Dodano:   /  Zmieniono: 
fot. Wikipedia 
W 1969 r. szef KGB Jurij Andropow kazał zatrzeć ślady mordu na Polakach, gdy dzieci znalazły w Piatichatkach groby "kilku tysięcy rozstrzelanych oficerów i generałów Polski burżuazyjnej pogrzebanych tam przez NKWD" - pisze "Gazeta Wyborcza".

Masowa mogiła została rokopana przez uczniów 5 i szóstej klasy szkoły podstawowej. Dzieci zabrały z niej obrączkę z napisem AK i kilka złotych koron z zębów.

Władze sowieckie szybko wszczęły kampanię dezinformacyjną. Rozgłosiły, że pod Piatichatkami Niemcy rozstrzeliwali dezerterów z armii własnej i armii sojuszników "osi". Lokalną ludność ostrzeżono też, że przebywanie w okolicy mogił może zakończyć się zarażeniem tyfusem, cholerą i syfilisem. W czerwcu 1969 szef KGB w Charkowie - generał Jurij Andropow rozazał dodatkowo "zlikwidować obiekt specjalny". Mogiłę zalano wapnem gaszonym.

Piatichatki to jedno z trzech miejsc obok Katynia pod Smoleńskiem i Miednoje koło Tweru, gdzie NKWD w zbiorowych mogiłach pochowało polskich jeńców wojennych zamordowanych wiosną 1940 r. na rozkaz Stalina.

W Rosji do dziś popularny jest pogląd, że mordu dokonali Niemcy.

Sekretarz Rady Ochrony Pamięci Walk i Męczeństwa Andrzej Przewoźnik docenia znaczenie nowych dokumentów:

"To są rzeczywiście bardzo interesujące dokumenty, ale potwierdzają one nasze przypuszczenia o tym, że w przypadku grobu ofiar zbrodni katyńskiej KGB z końcem lat 60. i w latach 70. podjęło działania mające na celu zacieranie śladów" - ocenił Przewoźnik.

"My w latach 90., kiedy prowadziliśmy ekshumację w Charkowie, trafiliśmy w Piatichatkach na ślady niszczenia grobów.

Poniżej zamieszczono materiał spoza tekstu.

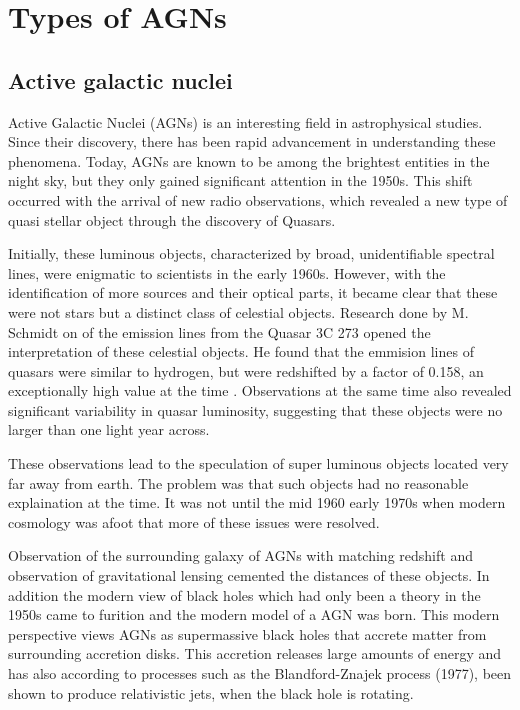 \documentclass{article}
\begin{document}
\section{Types of AGNs}

\subsection{Active galactic nuclei}




Active Galactic Nuclei (AGNs) is an interesting field in astrophysical studies. 
Since their discovery, there has been rapid advancement in understanding these phenomena.
Today, AGNs are known to be among the brightest entities in the night sky,
but they only gained significant attention in the 1950s. 
This shift occurred with the arrival of new radio observations, which revealed a new type of quasi stellar
object through the discovery of Quasars.

Initially, these luminous objects, characterized by broad, 
unidentifiable spectral lines, were enigmatic to scientists in the early 1960s. 
However, with the identification of more sources and their optical parts, 
it became clear that these were not stars but a distinct class of celestial objects. 
Research done by M. Schmidt on of the emission lines from 
the Quasar 3C 273 opened the interpretation of these celestial objects. 
He found that the emmision lines of quasars were similar to hydrogen, but were redshifted by a factor of 0.158,
an exceptionally high value at the time \cite{Shields_1999}. Observations at the same time also revealed significant 
variability in quasar luminosity, suggesting that these objects were no larger than one light year across. 

These observations lead to the speculation of super luminous objects located very far away from earth. The problem was that such objects
had no reasonable explaination at the time. It was not until the mid 1960 early 1970s when modern cosmology was 
afoot that more of these issues were resolved.

Observation of the surrounding galaxy of AGNs with matching redshift and observation of gravitational lensing cemented 
the distances of these objects. In addition the modern view of black holes which had only been a theory in the 1950s came to
furition and the modern model of a AGN was born. This modern perspective views AGNs as supermassive black holes that
accrete matter from surrounding accretion disks. This accretion releases large amounts of energy and has also according to 
processes such as  the Blandford-Znajek process (1977), been shown to produce relativistic jets, when the black hole is rotating.
\end{document}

Mówiłem o tym wtedy, ale wówczas niewiele osób się tym interesowało" - powiedział. Sekretarz ROPWiM podkreślił, że natknięto się wtedy na m.in. ślady zasypywania grobów wapnem, ale również na ślady mielenia szczątków.

"Te ujawniane dokumenty są więc potwierdzeniem czegoś, co już kiedyś odkryliśmy. Są jednak bardzo ważne, bo pokazują, że - po pierwsze - rzeczywiście świadomie zacierano ślady i że robiono to w majestacie prawa obowiązującego na terenie Związku Radzieckiego przez służby specjalne. Po drugie - to dowód na to, że ciągle istnieją możliwości docierania do nowych dokumentów, do kulisów zbrodni katyńskiej" - ocenił Przewoźnik.